» Your goal:
Each line below has to be set down again exactly.

» Material for this exercise:
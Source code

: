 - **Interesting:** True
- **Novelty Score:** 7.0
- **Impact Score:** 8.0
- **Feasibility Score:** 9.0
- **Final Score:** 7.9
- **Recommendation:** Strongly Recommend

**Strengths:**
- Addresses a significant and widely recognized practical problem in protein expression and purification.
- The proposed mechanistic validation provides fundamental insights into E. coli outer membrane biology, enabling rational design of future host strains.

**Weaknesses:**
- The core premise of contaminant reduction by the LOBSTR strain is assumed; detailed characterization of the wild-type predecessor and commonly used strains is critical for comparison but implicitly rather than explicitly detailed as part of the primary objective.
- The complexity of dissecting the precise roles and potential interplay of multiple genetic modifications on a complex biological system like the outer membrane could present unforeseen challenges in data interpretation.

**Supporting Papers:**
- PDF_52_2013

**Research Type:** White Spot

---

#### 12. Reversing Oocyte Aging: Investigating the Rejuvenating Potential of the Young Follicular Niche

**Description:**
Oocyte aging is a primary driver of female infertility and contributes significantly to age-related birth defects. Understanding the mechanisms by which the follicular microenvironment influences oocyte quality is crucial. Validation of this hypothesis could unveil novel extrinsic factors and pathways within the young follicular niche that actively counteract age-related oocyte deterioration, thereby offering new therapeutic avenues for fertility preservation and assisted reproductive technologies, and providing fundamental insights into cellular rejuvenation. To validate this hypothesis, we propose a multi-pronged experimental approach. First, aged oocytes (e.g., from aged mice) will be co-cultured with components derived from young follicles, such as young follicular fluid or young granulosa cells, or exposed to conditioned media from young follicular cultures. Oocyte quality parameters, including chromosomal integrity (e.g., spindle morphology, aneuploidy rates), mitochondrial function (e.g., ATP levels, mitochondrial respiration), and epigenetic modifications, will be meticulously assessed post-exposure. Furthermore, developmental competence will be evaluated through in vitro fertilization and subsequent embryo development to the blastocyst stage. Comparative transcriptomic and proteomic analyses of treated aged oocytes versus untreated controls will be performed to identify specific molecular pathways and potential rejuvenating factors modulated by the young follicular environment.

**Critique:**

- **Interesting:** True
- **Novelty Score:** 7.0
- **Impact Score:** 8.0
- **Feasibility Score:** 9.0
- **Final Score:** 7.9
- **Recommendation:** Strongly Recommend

» Result below:
Source code

: - **Interesting:** True
- **Novelty Score:** 7.0
- **Impact Score:** 8.0
- **Feasibility Score:** 9.0
- **Final Score:** 7.9
- **Recommendation:** Strongly Recommend

**Strengths:**
- Addresses a significant and widely recognized practical problem in protein expression and purification.
- The proposed mechanistic validation provides fundamental insights into E. coli outer membrane biology, enabling rational design of future host strains.

**Weaknesses:**
- The core premise of contaminant reduction by the LOBSTR strain is assumed; detailed characterization of the wild-type predecessor and commonly used strains is critical for comparison but implicitly rather than explicitly detailed as part of the primary objective.
- The complexity of dissecting the precise roles and potential interplay of multiple genetic modifications on a complex biological system like the outer membrane could present unforeseen challenges in data interpretation.

**Supporting Papers:**
- PDF_52_2013

**Research Type:** White Spot

---

#### 12. Reversing Oocyte Aging: Investigating the Rejuvenating Potential of the Young Follicular Niche

**Description:**
Oocyte aging is a primary driver of female infertility and contributes significantly to age-related birth defects. Understanding the mechanisms by which the follicular microenvironment influences oocyte quality is crucial. Validation of this hypothesis could unveil novel extrinsic factors and pathways within the young follicular niche that actively counteract age-related oocyte deterioration, thereby offering new therapeutic avenues for fertility preservation and assisted reproductive technologies, and providing fundamental insights into cellular rejuvenation. To validate this hypothesis, we propose a multi-pronged experimental approach. First, aged oocytes (e.g., from aged mice) will be co-cultured with components derived from young follicles, such as young follicular fluid or young granulosa cells, or exposed to conditioned media from young follicular cultures. Oocyte quality parameters, including chromosomal integrity (e.g., spindle morphology, aneuploidy rates), mitochondrial function (e.g., ATP levels, mitochondrial respiration), and epigenetic modifications, will be meticulously assessed post-exposure. Furthermore, developmental competence will be evaluated through in vitro fertilization and subsequent embryo development to the blastocyst stage. Comparative transcriptomic and proteomic analyses of treated aged oocytes versus untreated controls will be performed to identify specific molecular pathways and potential rejuvenating factors modulated by the young follicular environment.

**Critique:**

- **Interesting:** True
- **Novelty Score:** 7.0
- **Impact Score:** 8.0
- **Feasibility Score:** 9.0
- **Final Score:** 7.9
- **Recommendation:** Strongly Recommend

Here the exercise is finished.